Wednesday, 12 November 2008
Questions without Notice
I thank the honourable member for his question. The centrepiece of the Liberal Party’s policy on fuel has, of course, been a 5c a litre cut on fuel excise. In fact, it is the only policy that the Liberal Party has announced since the last election. Costed by them at $2 billion a year, this policy would provide relief to motorists of about $2.50 a week if fully passed on to Australian motorists. We know that the—
We know that the Leader of the Opposition feels that this is bad policy. In fact, he even felt that when he was known as the humble member for Wentworth before he became Leader of the Opposition, because he sent an email to his good friend the member for Bradfield. And he was right—it is bad policy. When he was elected Leader of the Opposition, on his first day as Leader of the Opposition, when asked, ‘Will it remain Liberal Party policy?’ he said:
In terms of the fuel excise policy, we’ve made that policy commitment and we stick to it, we honour it, that is our commitment. We made it as a party.
That is what he said. Strong words—a rolled gold commitment from the Leader of the Opposition. But then, on Friday, the Leader of the Opposition walked away from that commitment. He told the West Australian that it was a promise ‘made in the context of a by-election in Gippsland’.
So, apparently, if a commitment is made in the context of a by-election it is not a commitment at all. Yesterday, we had the member for North Sydney nuancing the arguments a little further for the reasons for the backflip. He said the reason the opposition has changed its mind is that the government did not adopt the policy. He said that because we, the government, have not adopted the policy:
Therefore you’ve got to move on; otherwise, if you keep fighting yesterday’s battles you’re never going to move forward with a forward agenda.
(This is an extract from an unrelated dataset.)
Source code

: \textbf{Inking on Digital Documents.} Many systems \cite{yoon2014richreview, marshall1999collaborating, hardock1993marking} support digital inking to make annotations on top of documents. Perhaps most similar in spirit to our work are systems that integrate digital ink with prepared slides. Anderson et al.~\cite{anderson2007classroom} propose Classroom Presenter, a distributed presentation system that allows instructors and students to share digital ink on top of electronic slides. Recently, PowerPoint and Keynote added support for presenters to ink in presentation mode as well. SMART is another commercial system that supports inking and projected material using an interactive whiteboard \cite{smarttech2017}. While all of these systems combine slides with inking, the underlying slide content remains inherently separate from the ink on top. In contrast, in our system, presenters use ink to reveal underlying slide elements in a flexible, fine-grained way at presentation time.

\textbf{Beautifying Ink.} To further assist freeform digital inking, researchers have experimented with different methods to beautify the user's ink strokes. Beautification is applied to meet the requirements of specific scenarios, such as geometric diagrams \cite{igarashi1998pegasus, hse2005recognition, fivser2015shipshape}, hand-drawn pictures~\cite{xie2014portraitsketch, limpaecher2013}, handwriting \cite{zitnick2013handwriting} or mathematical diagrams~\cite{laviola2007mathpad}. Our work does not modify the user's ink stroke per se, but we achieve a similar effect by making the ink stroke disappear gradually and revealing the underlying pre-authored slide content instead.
So there you have it—a commitment from the opposition is only a commitment if we adopt it. That is a new definition of a non-core promise. Of course, it is right and proper that the Liberal Party drop this ridiculous policy, because it is bad policy. But what does it say about the credibility of the honourable gentleman who sits opposite when (a) he said it was bad policy, (b) he then supported it as a firm policy commitment and (c) he is now scrapping the policy—that is more flip-flops than you would see at Bondi Beach on a Sunday in summer. We see this continual backflipping and flip-flopping from the opposition, but that is what we have come to expect from the Leader of the Opposition.
I am asked about the importance of policy consistency. We have seen the same inconsistency from the opposition in relation to the government’s bank guarantee. When the Prime Minister announced the bank guarantee, the Leader of the Opposition said:
We welcome this measure, we support it and we will give the Prime Minister every assistance.
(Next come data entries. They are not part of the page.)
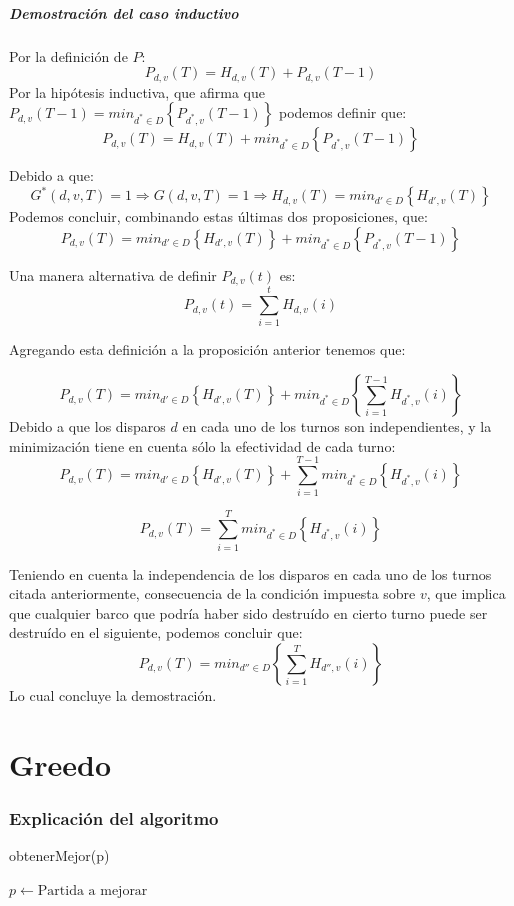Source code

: \documentclass{article}
\begin{document}
\subsubsection{Demostración del caso inductivo}
Por la definición de $P$: $$P_{d,v}(T)=H_{d,v}(T)+P_{d,v}(T-1)$$
Por la hipótesis inductiva, que afirma que $P_{d,v}(T-1)=min_{d^* \in D}\left \{ P_{d^*,v}(T-1) \right \}$ podemos definir que:
$$P_{d,v}(T)=H_{d,v}(T)+min_{d^* \in D}\left \{ P_{d^*,v}(T-1) \right \}$$

Debido a que: $$G^*(d,v,T)=1 \Rightarrow G(d,v,T)=1 \Rightarrow H_{d,v}(T)=min_{d' \in D} \left \{ H_{d',v}(T) \right \}$$
Podemos concluir, combinando estas últimas dos proposiciones, que:
$$P_{d,v}(T)=min_{d' \in D} \left \{ H_{d',v}(T) \right \}+min_{d^* \in D}\left \{ P_{d^*,v}(T-1) \right \}$$

Una manera alternativa de definir $P_{d,v}(t)$ es:$$P_{d,v}(t)=\sum_{i=1}^{t} H_{d,v}(i)$$

Agregando esta definición a la proposición anterior tenemos que:

$$P_{d,v}(T)=min_{d' \in D} \left \{ H_{d',v}(T) \right \}+min_{d^* \in D}\left \{ \sum_{i=1}^{T-1} H_{d^*,v}(i) \right \}$$
Debido a que los disparos $d$ en cada uno de los turnos son independientes, y la minimización tiene en cuenta sólo la efectividad de cada turno:
$$P_{d,v}(T)=min_{d' \in D} \left \{ H_{d',v}(T) \right \}+\sum_{i=1}^{T-1} min_{d^* \in D}\left \{  H_{d^*,v}(i) \right \}$$

$$P_{d,v}(T)=\sum_{i=1}^{T} min_{d^* \in D}\left \{  H_{d^*,v}(i) \right \}$$

Teniendo en cuenta la independencia de los disparos en cada uno de los turnos citada anteriormente, consecuencia de la condición impuesta sobre $v$, que implica que cualquier barco que podría haber sido destruído en cierto turno puede ser destruído en el siguiente, podemos concluir que:
$$P_{d,v}(T)=min_{d'' \in D}\left \{ \sum_{i=1}^{T} H_{d'',v}(i) \right \}$$
Lo cual concluye la demostración.

\part{Greedo}

\section{Explicación del algoritmo}

\begin{algorithm}
\caption{obtenerMejor(p)}
    $p \leftarrow \text{Partida a mejorar}$ \\
\end{algorithm}
\end{document}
On 14 October he even came very close to claiming credit for the bank guarantee. He said:
… the deposit guarantee, we encourage them to take action there. They did, we’re supporting that.
Now, of course, he says it was a blunder and a failure. Our old friend the shadow Treasurer, in a doorstop interview yesterday morning, said the bank guarantee was causing ‘more dislocation in Australia than any other factor’—more dislocation than even the collapse of world financial markets. We know she did not plagiarise that; nobody else would have been silly enough to say that. The Leader of the Opposition told the Australian on Friday:
I place a very high premium on consistency and integrity in politics.
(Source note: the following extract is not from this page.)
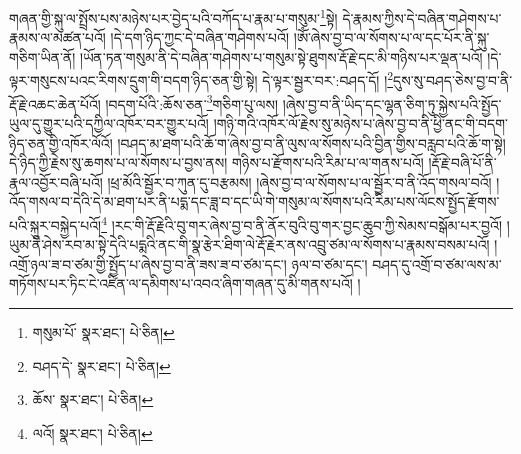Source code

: གཞན་གྱི་སྐུ་ལ་སྤྲོས་པས་མཉེས་པར་བྱེད་པའི་བཀོད་པ་རྣམ་པ་གསུམ་\footnote{གསུམ་པོ་  སྣར་ཐང་།  པེ་ཅིན། }སྟེ། དེ་རྣམས་ཀྱིས་དེ་བཞིན་གཤེགས་པ་རྣམས་ལ་མཚན་པའོ། །དེ་དག་ཉིད་ཀྱང་དེ་བཞིན་གཤེགས་པའོ། །ཨོཾ་ཞེས་བྱ་བ་ལ་སོགས་པ་ལ་དང་པོར་ནི་སྐུ་གཅིག་ཡིན་ནོ། །ཡོན་ཏན་གསུམ་ནི་དེ་བཞིན་གཤེགས་པ་གསུམ་སྟེ་ཐུགས་རྡོ་རྗེ་དང་མི་གཉིས་པར་ལྡན་པའོ། །དེ་ལྟར་གསུངས་པའང་རིགས་དྲུག་གི་བདག་ཉིད་ཅན་གྱི་སྟེ། དེ་ལྟར་སྦྱར་བར་:བཤད་དོ། །\footnote{བཤད་དེ་  སྣར་ཐང་།  པེ་ཅིན། }དུས་སུ་བཤད་ཅེས་བྱ་བ་ནི་རྡོ་རྗེ་འཆང་ཆེན་པོའོ། །བདག་པོའི་:ཆོས་ཅན་\footnote{ཆོས་  སྣར་ཐང་།  པེ་ཅིན། }གཅིག་པུ་ལས། །ཞེས་བྱ་བ་ནི་ཡིད་དང་ལྷན་ཅིག་ཏུ་སྐྱེས་པའི་སྤྱོད་ཡུལ་དུ་གྱུར་པའི་དཀྱིལ་འཁོར་བར་གྱུར་པའོ། །གཉི་གའི་འཁོར་ལོ་རྗེས་སུ་མཉེས་པ་ཞེས་བྱ་བ་ནི་ཕྱི་ནང་གི་བདག་ཉིད་ཅན་གྱི་འཁོར་ལོའོ། །བཤད་མ་ཐག་པའི་ཆོ་ག་ཞེས་བྱ་བ་ནི་ལུས་ལ་སོགས་པའི་བྱིན་གྱིས་བརླབ་པའི་ཆོ་ག་སྟེ། དེ་ཉིད་ཀྱི་རྗེས་སུ་ཆགས་པ་ལ་སོགས་པ་བྱས་ནས། གཉིས་པ་རྫོགས་པའི་རིམ་པ་ལ་གནས་པའོ། །རྡོ་རྗེ་བཞི་པོ་ནི་རྣལ་འབྱོར་བཞི་པའོ། །ཕྲ་མོའི་སྦྱོར་བ་ཀུན་དུ་བརྩམས། །ཞེས་བྱ་བ་ལ་སོགས་པ་ལ་སྦྱོར་བ་ནི་འོད་གསལ་བའོ། །འོད་གསལ་བ་དེའི་དེ་མ་ཐག་པར་ནི་པདྨ་དང་ཟླ་བ་དང་ཡི་གེ་གསུམ་ལ་སོགས་པའི་རིམ་པས་ལོངས་སྤྱོད་རྫོགས་པའི་སྐུར་བསྐྱེད་པའོ།\footnote{ལའོ།  སྣར་ཐང་།  པེ་ཅིན། } །རང་གི་རྡོ་རྗེའི་བུ་གར་ཞེས་བྱ་བ་ནི་ནོར་བུའི་བུ་གར་བྱང་ཆུབ་ཀྱི་སེམས་བསྒོམ་པར་བྱའོ། །ཡུམ་ནི་ཤེས་རབ་མ་སྟེ་དེའི་པདྨའི་ནང་གི་སྣ་རྩེར་ཐིག་ལེ་རྡོ་རྗེར་ནས་འབྲུ་ཙམ་ལ་སོགས་པ་རྣམས་བསམ་པའོ། །འགྲོ་ཉལ་ཟ་བ་ཙམ་གྱི་སྤྱོད་པ་ཞེས་བྱ་བ་ནི་ཟས་ཟ་བ་ཙམ་དང་། ཉལ་བ་ཙམ་དང་། བཤད་དུ་འགྲོ་བ་ཙམ་ལས་མ་གཏོགས་པར་ཏིང་ངེ་འཛིན་ལ་དམིགས་པ་འབའ་ཞིག་གཞན་དུ་མི་གནས་པའོ། །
I do not question the honourable gentleman’s integrity, but he has all the consistency of a chameleon. If the Leader of the Opposition wants consistency, he could start by consistently asking and requiring the members for Goldstein, O’Connor and Canning to apologise to some of Australia’s finest public servants. It is just another reminder that, when it comes to the Leader of the Opposition, you have to look at what he does and not what he says—because what he says has no credibility.